Brent fell 35 1.35 to a barrel .2 to 64.23, while the US raw reached $ 1.395 a barrel to $ 60.60.
Don’t object to inflation
The production of 10 -year -old trees for Safe plants fell by 8 points to 3.916 percent, while the Fed Fund Future reached the price at an additional quarter -point rate from the Federal Reserve this year.
The markets indicated to reduce the feed on the occasion of almost 56 %, though Chair Jerome Powell said on Friday that the central bank had no hurry at rates.
The Davish Bari saw the Safe Haven Japanese yen on the dollar more 0.4 percent of the slip at 146.26 yen, while the euro firm firm $ 1.0961. The Swiss francs dropped 0.6 percent, while trade was exposed to the Australian dollar by 0.4 percent.
Investors were also at risk of recession.

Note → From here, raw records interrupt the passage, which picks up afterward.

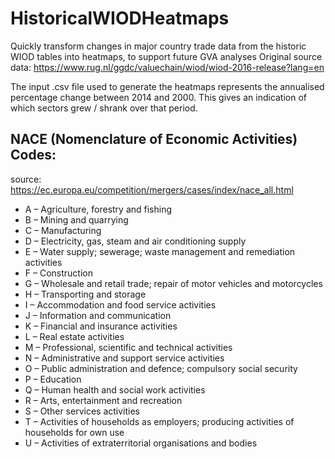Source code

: # HistoricalWIODHeatmaps
Quickly transform changes in major country trade data from the historic WIOD tables into heatmaps, to support future GVA analyses
Original source data: https://www.rug.nl/ggdc/valuechain/wiod/wiod-2016-release?lang=en

The input .csv file used to generate the heatmaps represents the annualised percentage change between 2014 and 2000. This gives an indication of which sectors grew / shrank over that period.

## NACE (Nomenclature of Economic Activities) Codes: ##
source: https://ec.europa.eu/competition/mergers/cases/index/nace_all.html

* A – Agriculture, forestry and fishing
* B – Mining and quarrying
* C – Manufacturing
* D – Electricity, gas, steam and air conditioning supply
* E – Water supply; sewerage; waste management and remediation activities
* F – Construction
* G – Wholesale and retail trade; repair of motor vehicles and motorcycles
* H – Transporting and storage
* I – Accommodation and food service activities
* J – Information and communication
* K – Financial and insurance activities
* L – Real estate activities
* M – Professional, scientific and technical activities
* N – Administrative and support service activities
* O – Public administration and defence; compulsory social security
* P – Education
* Q – Human health and social work activities
* R – Arts, entertainment and recreation
* S – Other services activities
* T – Activities of households as employers; producing activities of households for own use
* U – Activities of extraterritorial organisations and bodies
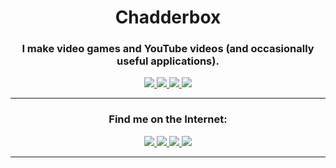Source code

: <h1 align="center">Chadderbox</h1>

<h3 align="center">
I make video games and YouTube videos (and occasionally useful applications).
</h3>

<p align="center">
<a href="https://www.youtube.com/chadderbox">
<img src="https://img.shields.io/youtube/channel/subscribers/UCBTnza6RHvA1wGMbIYa0LRw?style=for-the-badge&labelColor=%23232323&color=f15a76">
<img src="https://img.shields.io/youtube/channel/views/UCBTnza6RHvA1wGMbIYa0LRw?style=for-the-badge&labelColor=%23232323&color=8bf177">
</a>
<a href="https://store.steampowered.com/app/1654200/Propulsion/">
<img src="https://img.shields.io/badge/Game%20-%20Propulsion%20-%20232323?style=for-the-badge&labelColor=232323&color=4ce1fa&link=https%3A%2F%2Fstore.steampowered.com%2Fapp%2F1654200%2FPropulsion%2F">
</a>
<a href="https://github.com/ceebox/">
<img src="https://img.shields.io/github/stars/ceebox?style=for-the-badge&labelColor=%23232323&color=ffd52b">
</a>
</p>
<hr>

<h3 align="center">
Find me on the Internet: 
</h3>

<p align="center">
<a href="https://www.youtube.com/chadderbox">
<img src="https://img.shields.io/badge/-%20YouTube%20%20-%20A?style=for-the-badge&logo=youtube&logoColor=fafafa&logoSize=32&labelColor=232323&color=f15a76">
</a>
<a href="https://chadderbox.itch.io/">
<img src="https://img.shields.io/badge/-%20Itch%20-%20A?style=for-the-badge&logo=itchdotio&logoColor=fafafa&labelColor=232323&color=8bf177">
</a>
<a href="https://store.steampowered.com/developer/chadderbox">
<img src="https://img.shields.io/badge/-%20Steam%20-%20A?style=for-the-badge&logo=steam&logoColor=fafafa&labelColor=232323&color=4ce1fa">
</a>
<a href="https://www.youtube.com/chadderbox">
<img src="https://img.shields.io/badge/-%20GitHub%20-%20A?style=for-the-badge&logo=github&logoColor=fafafa&logoSize=32&labelColor=232323&color=ffd52b">
</a>
<hr>
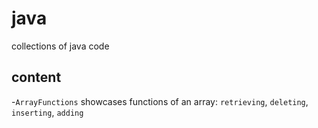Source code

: # java

collections of java code

## content

-`ArrayFunctions` showcases functions of an array: `retrieving`, `deleting`, `inserting`, `adding`

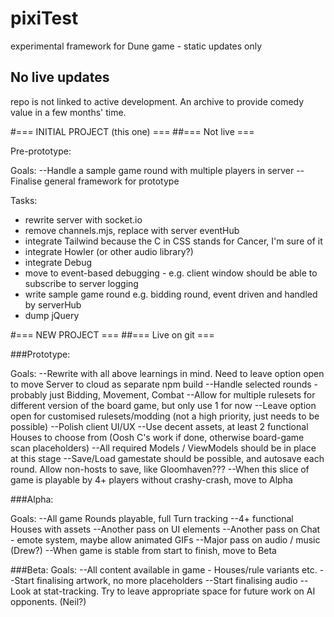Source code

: # pixiTest
experimental framework for Dune game - static updates only

## No live updates
repo is not linked to active development. An archive to provide comedy value in a few months' time.

#=== INITIAL PROJECT (this one) ===
##=== Not live ===

Pre-prototype:

Goals:
--Handle a sample game round with multiple players in server
--Finalise general framework for prototype

Tasks:
- rewrite server with socket.io
- remove channels.mjs, replace with server eventHub
- integrate Tailwind because the C in CSS stands for Cancer, I'm sure of it
- integrate Howler (or other audio library?)
- integrate Debug
- move to event-based debugging - e.g. client window should be able to subscribe to server logging
- write sample game round e.g. bidding round, event driven and handled by serverHub
- dump jQuery



#=== NEW PROJECT ===
##=== Live on git ===

###Prototype:

Goals:
--Rewrite with all above learnings in mind. Need to leave option open to move Server to cloud as separate npm build
--Handle selected rounds - probably just Bidding, Movement, Combat
--Allow for multiple rulesets for different version of the board game, but only use 1 for now
--Leave option open for customised rulesets/modding (not a high priority, just needs to be possible)
--Polish client UI/UX
--Use decent assets, at least 2 functional Houses to choose from (Oosh C's work if done, otherwise board-game scan placeholders)
--All required Models / ViewModels should be in place at this stage
--Save/Load gamestate should be possible, and autosave each round. Allow non-hosts to save, like Gloomhaven???
--When this slice of game is playable by 4+ players without crashy-crash, move to Alpha


###Alpha:

Goals:
--All game Rounds playable, full Turn tracking
--4+ functional Houses with assets
--Another pass on UI elements
--Another pass on Chat - emote system, maybe allow animated GIFs
--Major pass on audio / music (Drew?)
--When game is stable from start to finish, move to Beta


###Beta:
Goals:
--All content available in game - Houses/rule variants etc.
--Start finalising artwork, no more placeholders
--Start finalising audio
--Look at stat-tracking. Try to leave appropriate space for future work on AI opponents. (Neil?)
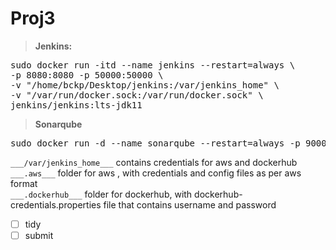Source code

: # Proj3

>**Jenkins:** 

<pre>sudo docker run -itd --name jenkins --restart=always \
-p 8080:8080 -p 50000:50000 \
-v "/home/bckp/Desktop/jenkins:/var/jenkins_home" \
-v "/var/run/docker.sock:/var/run/docker.sock" \
jenkins/jenkins:lts-jdk11  
</pre>

>**Sonarqube**
<pre>sudo docker run -d --name sonarqube --restart=always -p 9000:9000 -p 9092:9092 sonarqube</pre>

  `___/var/jenkins_home___` contains credentials for aws and dockerhub  
      `___.aws___` folder for aws , with credentials and config files as per aws format  
      `___.dockerhub___` folder for dockerhub, with dockerhub-credentials.properties file that contains username and password  


- [ ] tidy
- [ ] submit
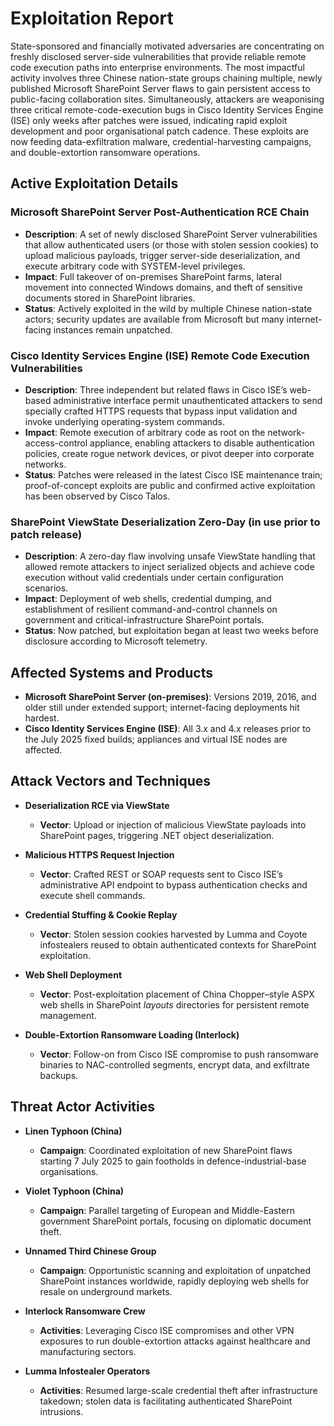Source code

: # Exploitation Report

State-sponsored and financially motivated adversaries are concentrating on freshly disclosed server-side vulnerabilities that provide reliable remote code execution paths into enterprise environments. The most impactful activity involves three Chinese nation-state groups chaining multiple, newly published Microsoft SharePoint Server flaws to gain persistent access to public-facing collaboration sites. Simultaneously, attackers are weaponising three critical remote-code-execution bugs in Cisco Identity Services Engine (ISE) only weeks after patches were issued, indicating rapid exploit development and poor organisational patch cadence. These exploits are now feeding data-exfiltration malware, credential-harvesting campaigns, and double-extortion ransomware operations.

## Active Exploitation Details

### Microsoft SharePoint Server Post-Authentication RCE Chain
- **Description**: A set of newly disclosed SharePoint Server vulnerabilities that allow authenticated users (or those with stolen session cookies) to upload malicious payloads, trigger server-side deserialization, and execute arbitrary code with SYSTEM-level privileges.  
- **Impact**: Full takeover of on-premises SharePoint farms, lateral movement into connected Windows domains, and theft of sensitive documents stored in SharePoint libraries.  
- **Status**: Actively exploited in the wild by multiple Chinese nation-state actors; security updates are available from Microsoft but many internet-facing instances remain unpatched.

### Cisco Identity Services Engine (ISE) Remote Code Execution Vulnerabilities
- **Description**: Three independent but related flaws in Cisco ISE’s web-based administrative interface permit unauthenticated attackers to send specially crafted HTTPS requests that bypass input validation and invoke underlying operating-system commands.  
- **Impact**: Remote execution of arbitrary code as root on the network-access-control appliance, enabling attackers to disable authentication policies, create rogue network devices, or pivot deeper into corporate networks.  
- **Status**: Patches were released in the latest Cisco ISE maintenance train; proof-of-concept exploits are public and confirmed active exploitation has been observed by Cisco Talos.

### SharePoint ViewState Deserialization Zero-Day (in use prior to patch release)
- **Description**: A zero-day flaw involving unsafe ViewState handling that allowed remote attackers to inject serialized objects and achieve code execution without valid credentials under certain configuration scenarios.  
- **Impact**: Deployment of web shells, credential dumping, and establishment of resilient command-and-control channels on government and critical-infrastructure SharePoint portals.  
- **Status**: Now patched, but exploitation began at least two weeks before disclosure according to Microsoft telemetry.

## Affected Systems and Products

- **Microsoft SharePoint Server (on-premises)**: Versions 2019, 2016, and older still under extended support; internet-facing deployments hit hardest.  
- **Cisco Identity Services Engine (ISE)**: All 3.x and 4.x releases prior to the July 2025 fixed builds; appliances and virtual ISE nodes are affected.  

## Attack Vectors and Techniques

- **Deserialization RCE via ViewState**  
  - **Vector**: Upload or injection of malicious ViewState payloads into SharePoint pages, triggering .NET object deserialization.  

- **Malicious HTTPS Request Injection**  
  - **Vector**: Crafted REST or SOAP requests sent to Cisco ISE’s administrative API endpoint to bypass authentication checks and execute shell commands.  

- **Credential Stuffing & Cookie Replay**  
  - **Vector**: Stolen session cookies harvested by Lumma and Coyote infostealers reused to obtain authenticated contexts for SharePoint exploitation.  

- **Web Shell Deployment**  
  - **Vector**: Post-exploitation placement of China Chopper–style ASPX web shells in SharePoint _layouts_ directories for persistent remote management.  

- **Double-Extortion Ransomware Loading (Interlock)**  
  - **Vector**: Follow-on from Cisco ISE compromise to push ransomware binaries to NAC-controlled segments, encrypt data, and exfiltrate backups.  

## Threat Actor Activities

- **Linen Typhoon (China)**  
  - **Campaign**: Coordinated exploitation of new SharePoint flaws starting 7 July 2025 to gain footholds in defence-industrial-base organisations.  

- **Violet Typhoon (China)**  
  - **Campaign**: Parallel targeting of European and Middle-Eastern government SharePoint portals, focusing on diplomatic document theft.  

- **Unnamed Third Chinese Group**  
  - **Campaign**: Opportunistic scanning and exploitation of unpatched SharePoint instances worldwide, rapidly deploying web shells for resale on underground markets.  

- **Interlock Ransomware Crew**  
  - **Activities**: Leveraging Cisco ISE compromises and other VPN exposures to run double-extortion attacks against healthcare and manufacturing sectors.  

- **Lumma Infostealer Operators**  
  - **Activities**: Resumed large-scale credential theft after infrastructure takedown; stolen data is facilitating authenticated SharePoint intrusions.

This weekend, US consumer price data is expected to increase by 0.3 % for March, but analysts believe that it is time to raise prices for everything from food to cars.
The growing costs will also put pressure on the company’s profit margin, just as the income season is underway with some major banks on Friday. About 87 87 % of US companies will report between April 11 and May 9.
“We expect the Goldman Sex analysts in a note,” We expect less than usual companies 2Q and 2025 throughout the year during the upcoming quarter income calls. “
“Rising tariff rates will force many companies to raise prices or accept low -margins of profit,” he warned. “We expect to negatively review the profit margin estimates in the coming constituencies.”
Even gold was swept away in sales, which was 0.3 % to $ 3,026 per ounce.
The drop left dealers are wondering if investors are taking profit where they can meet the losses and margin calls on other assets, which can be converted into a fire sales.